» What is needed
Starting at the first line of the listing below, repeat each line up to and including the one containing "- 6rmA7JiB6rK9-1ZR_ps2pCto-0001 안녕하세요". Leave out pictures.

» Exercise materials

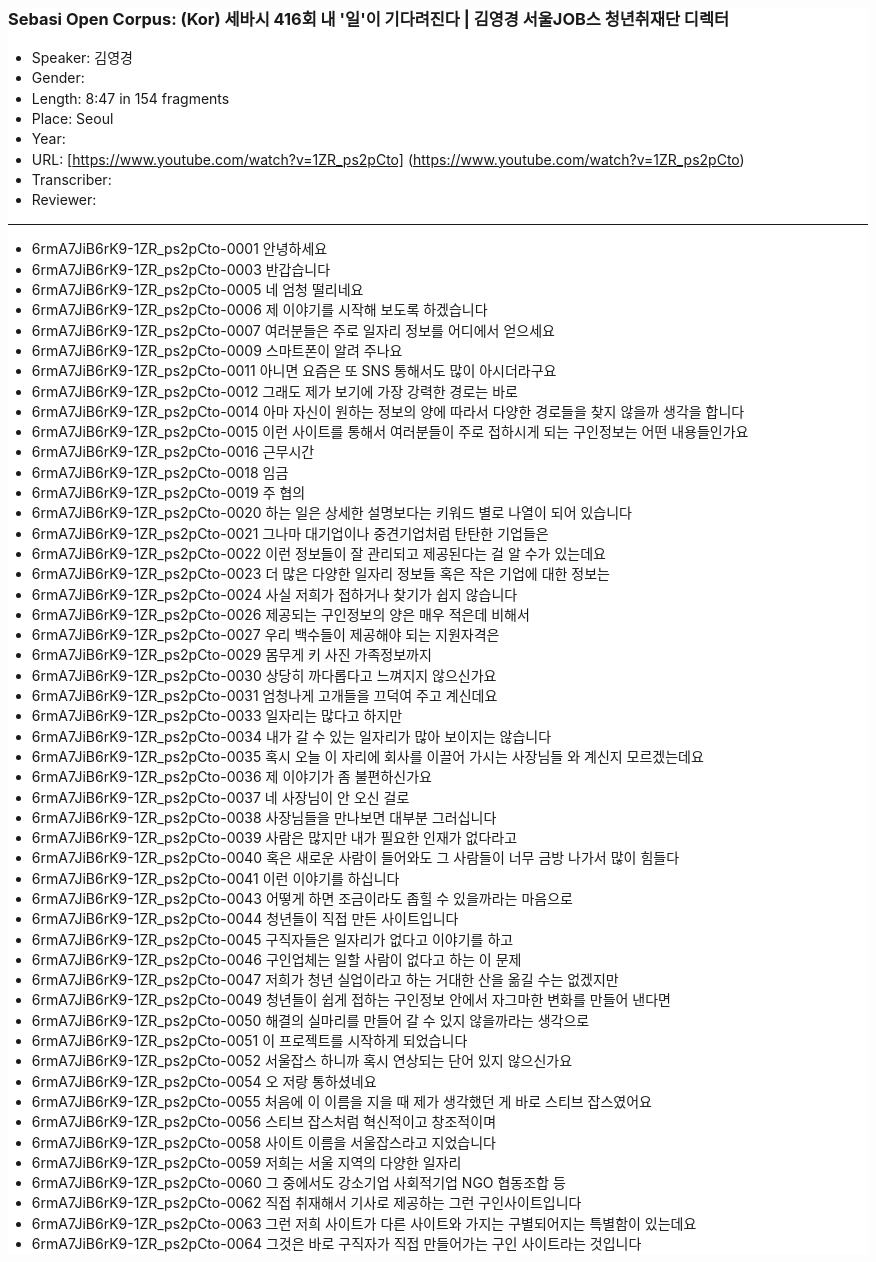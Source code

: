 ### Sebasi Open Corpus: (Kor) 세바시 416회 내 '일'이 기다려진다 | 김영경 서울JOB스 청년취재단 디렉터

- Speaker: 김영경
- Gender: 
- Length: 8:47 in 154 fragments
- Place: Seoul
- Year: 
- URL: [https://www.youtube.com/watch?v=1ZR_ps2pCto] (https://www.youtube.com/watch?v=1ZR_ps2pCto)
- Transcriber: 
- Reviewer: 

---

- 6rmA7JiB6rK9-1ZR_ps2pCto-0001 안녕하세요
- 6rmA7JiB6rK9-1ZR_ps2pCto-0003 반갑습니다
- 6rmA7JiB6rK9-1ZR_ps2pCto-0005 네 엄청 떨리네요
- 6rmA7JiB6rK9-1ZR_ps2pCto-0006 제 이야기를 시작해 보도록 하겠습니다
- 6rmA7JiB6rK9-1ZR_ps2pCto-0007 여러분들은 주로 일자리 정보를 어디에서 얻으세요
- 6rmA7JiB6rK9-1ZR_ps2pCto-0009 스마트폰이 알려 주나요
- 6rmA7JiB6rK9-1ZR_ps2pCto-0011 아니면 요즘은 또 SNS 통해서도 많이 아시더라구요
- 6rmA7JiB6rK9-1ZR_ps2pCto-0012 그래도 제가 보기에 가장 강력한 경로는 바로
- 6rmA7JiB6rK9-1ZR_ps2pCto-0014 아마 자신이 원하는 정보의 양에 따라서 다양한 경로들을 찾지 않을까 생각을 합니다
- 6rmA7JiB6rK9-1ZR_ps2pCto-0015 이런 사이트를 통해서 여러분들이 주로 접하시게 되는 구인정보는 어떤 내용들인가요
- 6rmA7JiB6rK9-1ZR_ps2pCto-0016 근무시간
- 6rmA7JiB6rK9-1ZR_ps2pCto-0018 임금
- 6rmA7JiB6rK9-1ZR_ps2pCto-0019 주 협의
- 6rmA7JiB6rK9-1ZR_ps2pCto-0020 하는 일은 상세한 설명보다는 키워드 별로 나열이 되어 있습니다
- 6rmA7JiB6rK9-1ZR_ps2pCto-0021 그나마 대기업이나 중견기업처럼 탄탄한 기업들은
- 6rmA7JiB6rK9-1ZR_ps2pCto-0022 이런 정보들이 잘 관리되고 제공된다는 걸 알 수가 있는데요
- 6rmA7JiB6rK9-1ZR_ps2pCto-0023 더 많은 다양한 일자리 정보들 혹은 작은 기업에 대한 정보는
- 6rmA7JiB6rK9-1ZR_ps2pCto-0024 사실 저희가 접하거나 찾기가 쉽지 않습니다
- 6rmA7JiB6rK9-1ZR_ps2pCto-0026 제공되는 구인정보의 양은 매우 적은데 비해서
- 6rmA7JiB6rK9-1ZR_ps2pCto-0027 우리 백수들이 제공해야 되는 지원자격은
- 6rmA7JiB6rK9-1ZR_ps2pCto-0029 몸무게 키 사진 가족정보까지
- 6rmA7JiB6rK9-1ZR_ps2pCto-0030 상당히 까다롭다고 느껴지지 않으신가요
- 6rmA7JiB6rK9-1ZR_ps2pCto-0031 엄청나게 고개들을 끄덕여 주고 계신데요
- 6rmA7JiB6rK9-1ZR_ps2pCto-0033 일자리는 많다고 하지만
- 6rmA7JiB6rK9-1ZR_ps2pCto-0034 내가 갈 수 있는 일자리가 많아 보이지는 않습니다
- 6rmA7JiB6rK9-1ZR_ps2pCto-0035 혹시 오늘 이 자리에 회사를 이끌어 가시는 사장님들 와 계신지 모르겠는데요
- 6rmA7JiB6rK9-1ZR_ps2pCto-0036 제 이야기가 좀 불편하신가요
- 6rmA7JiB6rK9-1ZR_ps2pCto-0037 네 사장님이 안 오신 걸로
- 6rmA7JiB6rK9-1ZR_ps2pCto-0038 사장님들을 만나보면 대부분 그러십니다
- 6rmA7JiB6rK9-1ZR_ps2pCto-0039 사람은 많지만 내가 필요한 인재가 없다라고
- 6rmA7JiB6rK9-1ZR_ps2pCto-0040 혹은 새로운 사람이 들어와도 그 사람들이 너무 금방 나가서 많이 힘들다
- 6rmA7JiB6rK9-1ZR_ps2pCto-0041 이런 이야기를 하십니다
- 6rmA7JiB6rK9-1ZR_ps2pCto-0043 어떻게 하면 조금이라도 좁힐 수 있을까라는 마음으로
- 6rmA7JiB6rK9-1ZR_ps2pCto-0044 청년들이 직접 만든 사이트입니다
- 6rmA7JiB6rK9-1ZR_ps2pCto-0045 구직자들은 일자리가 없다고 이야기를 하고
- 6rmA7JiB6rK9-1ZR_ps2pCto-0046 구인업체는 일할 사람이 없다고 하는 이 문제
- 6rmA7JiB6rK9-1ZR_ps2pCto-0047 저희가 청년 실업이라고 하는 거대한 산을 옮길 수는 없겠지만
- 6rmA7JiB6rK9-1ZR_ps2pCto-0049 청년들이 쉽게 접하는 구인정보 안에서 자그마한 변화를 만들어 낸다면
- 6rmA7JiB6rK9-1ZR_ps2pCto-0050 해결의 실마리를 만들어 갈 수 있지 않을까라는 생각으로
- 6rmA7JiB6rK9-1ZR_ps2pCto-0051 이 프로젝트를 시작하게 되었습니다
- 6rmA7JiB6rK9-1ZR_ps2pCto-0052 서울잡스 하니까 혹시 연상되는 단어 있지 않으신가요
- 6rmA7JiB6rK9-1ZR_ps2pCto-0054 오 저랑 통하셨네요
- 6rmA7JiB6rK9-1ZR_ps2pCto-0055 처음에 이 이름을 지을 때 제가 생각했던 게 바로 스티브 잡스였어요
- 6rmA7JiB6rK9-1ZR_ps2pCto-0056 스티브 잡스처럼 혁신적이고 창조적이며
- 6rmA7JiB6rK9-1ZR_ps2pCto-0058 사이트 이름을 서울잡스라고 지었습니다
- 6rmA7JiB6rK9-1ZR_ps2pCto-0059 저희는 서울 지역의 다양한 일자리
- 6rmA7JiB6rK9-1ZR_ps2pCto-0060 그 중에서도 강소기업 사회적기업 NGO 협동조합 등
- 6rmA7JiB6rK9-1ZR_ps2pCto-0062 직접 취재해서 기사로 제공하는 그런 구인사이트입니다
- 6rmA7JiB6rK9-1ZR_ps2pCto-0063 그런 저희 사이트가 다른 사이트와 가지는 구별되어지는 특별함이 있는데요
- 6rmA7JiB6rK9-1ZR_ps2pCto-0064 그것은 바로 구직자가 직접 만들어가는 구인 사이트라는 것입니다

» Output below
Source code

: ### Sebasi Open Corpus: (Kor) 세바시 416회 내 '일'이 기다려진다 | 김영경 서울JOB스 청년취재단 디렉터

- Speaker: 김영경
- Gender: 
- Length: 8:47 in 154 fragments
- Place: Seoul
- Year: 
- URL: [https://www.youtube.com/watch?v=1ZR_ps2pCto] (https://www.youtube.com/watch?v=1ZR_ps2pCto)
- Transcriber: 
- Reviewer: 

---

- 6rmA7JiB6rK9-1ZR_ps2pCto-0001 안녕하세요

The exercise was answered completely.